» WHAT YOU WILL DO: Although the entries contain pictures, copy only their text, exactly as written.

-- ENTRIES SHOWN follows --

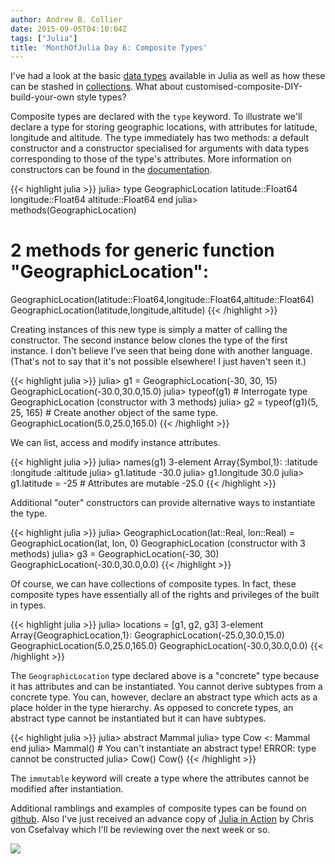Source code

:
 ```yaml
---
author: Andrew B. Collier
date: 2015-09-05T04:10:04Z
tags: ["Julia"]
title: 'MonthOfJulia Day 6: Composite Types'
---
```


<!--more-->

I've had a look at the basic [data types](http://www.exegetic.biz/blog/2015/09/monthofjulia-day-03-variables-and-data-types/) available in Julia as well as how these can be stashed in [collections](http://www.exegetic.biz/blog/2015/09/monthofjulia-day-05-collections/). What about customised-composite-DIY-build-your-own style types?

Composite types are declared with the `type` keyword. To illustrate we'll declare a type for storing geographic locations, with attributes for latitude, longitude and altitude. The type immediately has two methods: a default constructor and a constructor specialised for arguments with data types corresponding to those of the type's attributes. More information on constructors can be found in the [documentation](http://julia.readthedocs.org/en/latest/manual/constructors/).
  
{{< highlight julia >}}
julia> type GeographicLocation
        latitude::Float64
        longitude::Float64
        altitude::Float64
       end
julia> methods(GeographicLocation)
# 2 methods for generic function "GeographicLocation":
GeographicLocation(latitude::Float64,longitude::Float64,altitude::Float64)
GeographicLocation(latitude,longitude,altitude)
{{< /highlight >}}
  
Creating instances of this new type is simply a matter of calling the constructor. The second instance below clones the type of the first instance. I don't believe I've seen that being done with another language. (That's not to say that it's not possible elsewhere! I just haven't seen it.)
  
{{< highlight julia >}}
julia> g1 = GeographicLocation(-30, 30, 15)
GeographicLocation(-30.0,30.0,15.0)
julia> typeof(g1) # Interrogate type
GeographicLocation (constructor with 3 methods)
julia> g2 = typeof(g1)(5, 25, 165) # Create another object of the same type.
GeographicLocation(5.0,25.0,165.0)
{{< /highlight >}}
  
We can list, access and modify instance attributes.
  
{{< highlight julia >}}
julia> names(g1)
3-element Array{Symbol,1}:
 :latitude
 :longitude
 :altitude
julia> g1.latitude
-30.0
julia> g1.longitude
30.0
julia> g1.latitude = -25 # Attributes are mutable
-25.0
{{< /highlight >}}

Additional "outer" constructors can provide alternative ways to instantiate the type.
  
{{< highlight julia >}}
julia> GeographicLocation(lat::Real, lon::Real) = GeographicLocation(lat, lon, 0)
GeographicLocation (constructor with 3 methods)
julia> g3 = GeographicLocation(-30, 30)
GeographicLocation(-30.0,30.0,0.0)
{{< /highlight >}}

Of course, we can have collections of composite types. In fact, these composite types have essentially all of the rights and privileges of the built in types.
  
{{< highlight julia >}}
julia> locations = [g1, g2, g3]
3-element Array{GeographicLocation,1}:
 GeographicLocation(-25.0,30.0,15.0)
 GeographicLocation(5.0,25.0,165.0)
 GeographicLocation(-30.0,30.0,0.0)
{{< /highlight >}}

The `GeographicLocation` type declared above is a "concrete" type because it has attributes and can be instantiated. You cannot derive subtypes from a concrete type. You can, however, declare an abstract type which acts as a place holder in the type hierarchy. As opposed to concrete types, an abstract type cannot be instantiated but it can have subtypes.
  
{{< highlight julia >}}
julia> abstract Mammal
julia> type Cow <: Mammal
       end
julia> Mammal() # You can't instantiate an abstract type!
ERROR: type cannot be constructed
julia> Cow()
Cow()
{{< /highlight >}}

The `immutable` keyword will create a type where the attributes cannot be modified after instantiation.

Additional ramblings and examples of composite types can be found on [github](https://github.com/DataWookie/MonthOfJulia). Also I've just received an advance copy of [Julia in Action](https://www.manning.com/books/julia-in-action-cx1-cx) by Chris von Csefalvay which I'll be reviewing over the next week or so.

<img src="/img/2015/09/Learn_Julia_meap.jpg" >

-- ENTRIES SHOWN concluded --

» EXERCISE SOLUTION:
Source code

:
 ```yaml
---
author: Andrew B. Collier
date: 2015-09-05T04:10:04Z
tags: ["Julia"]
title: 'MonthOfJulia Day 6: Composite Types'
---
```


<!--more-->

I've had a look at the basic [data types](http://www.exegetic.biz/blog/2015/09/monthofjulia-day-03-variables-and-data-types/) available in Julia as well as how these can be stashed in [collections](http://www.exegetic.biz/blog/2015/09/monthofjulia-day-05-collections/). What about customised-composite-DIY-build-your-own style types?

Composite types are declared with the `type` keyword. To illustrate we'll declare a type for storing geographic locations, with attributes for latitude, longitude and altitude. The type immediately has two methods: a default constructor and a constructor specialised for arguments with data types corresponding to those of the type's attributes. More information on constructors can be found in the [documentation](http://julia.readthedocs.org/en/latest/manual/constructors/).
  
{{< highlight julia >}}
julia> type GeographicLocation
        latitude::Float64
        longitude::Float64
        altitude::Float64
       end
julia> methods(GeographicLocation)
# 2 methods for generic function "GeographicLocation":
GeographicLocation(latitude::Float64,longitude::Float64,altitude::Float64)
GeographicLocation(latitude,longitude,altitude)
{{< /highlight >}}
  
Creating instances of this new type is simply a matter of calling the constructor. The second instance below clones the type of the first instance. I don't believe I've seen that being done with another language. (That's not to say that it's not possible elsewhere! I just haven't seen it.)
  
{{< highlight julia >}}
julia> g1 = GeographicLocation(-30, 30, 15)
GeographicLocation(-30.0,30.0,15.0)
julia> typeof(g1) # Interrogate type
GeographicLocation (constructor with 3 methods)
julia> g2 = typeof(g1)(5, 25, 165) # Create another object of the same type.
GeographicLocation(5.0,25.0,165.0)
{{< /highlight >}}
  
We can list, access and modify instance attributes.
  
{{< highlight julia >}}
julia> names(g1)
3-element Array{Symbol,1}:
 :latitude
 :longitude
 :altitude
julia> g1.latitude
-30.0
julia> g1.longitude
30.0
julia> g1.latitude = -25 # Attributes are mutable
-25.0
{{< /highlight >}}

Additional "outer" constructors can provide alternative ways to instantiate the type.
  
{{< highlight julia >}}
julia> GeographicLocation(lat::Real, lon::Real) = GeographicLocation(lat, lon, 0)
GeographicLocation (constructor with 3 methods)
julia> g3 = GeographicLocation(-30, 30)
GeographicLocation(-30.0,30.0,0.0)
{{< /highlight >}}

Of course, we can have collections of composite types. In fact, these composite types have essentially all of the rights and privileges of the built in types.
  
{{< highlight julia >}}
julia> locations = [g1, g2, g3]
3-element Array{GeographicLocation,1}:
 GeographicLocation(-25.0,30.0,15.0)
 GeographicLocation(5.0,25.0,165.0)
 GeographicLocation(-30.0,30.0,0.0)
{{< /highlight >}}

The `GeographicLocation` type declared above is a "concrete" type because it has attributes and can be instantiated. You cannot derive subtypes from a concrete type. You can, however, declare an abstract type which acts as a place holder in the type hierarchy. As opposed to concrete types, an abstract type cannot be instantiated but it can have subtypes.
  
{{< highlight julia >}}
julia> abstract Mammal
julia> type Cow <: Mammal
       end
julia> Mammal() # You can't instantiate an abstract type!
ERROR: type cannot be constructed
julia> Cow()
Cow()
{{< /highlight >}}

The `immutable` keyword will create a type where the attributes cannot be modified after instantiation.

Additional ramblings and examples of composite types can be found on [github](https://github.com/DataWookie/MonthOfJulia). Also I've just received an advance copy of [Julia in Action](https://www.manning.com/books/julia-in-action-cx1-cx) by Chris von Csefalvay which I'll be reviewing over the next week or so.

<img src="/img/2015/09/Learn_Julia_meap.jpg" >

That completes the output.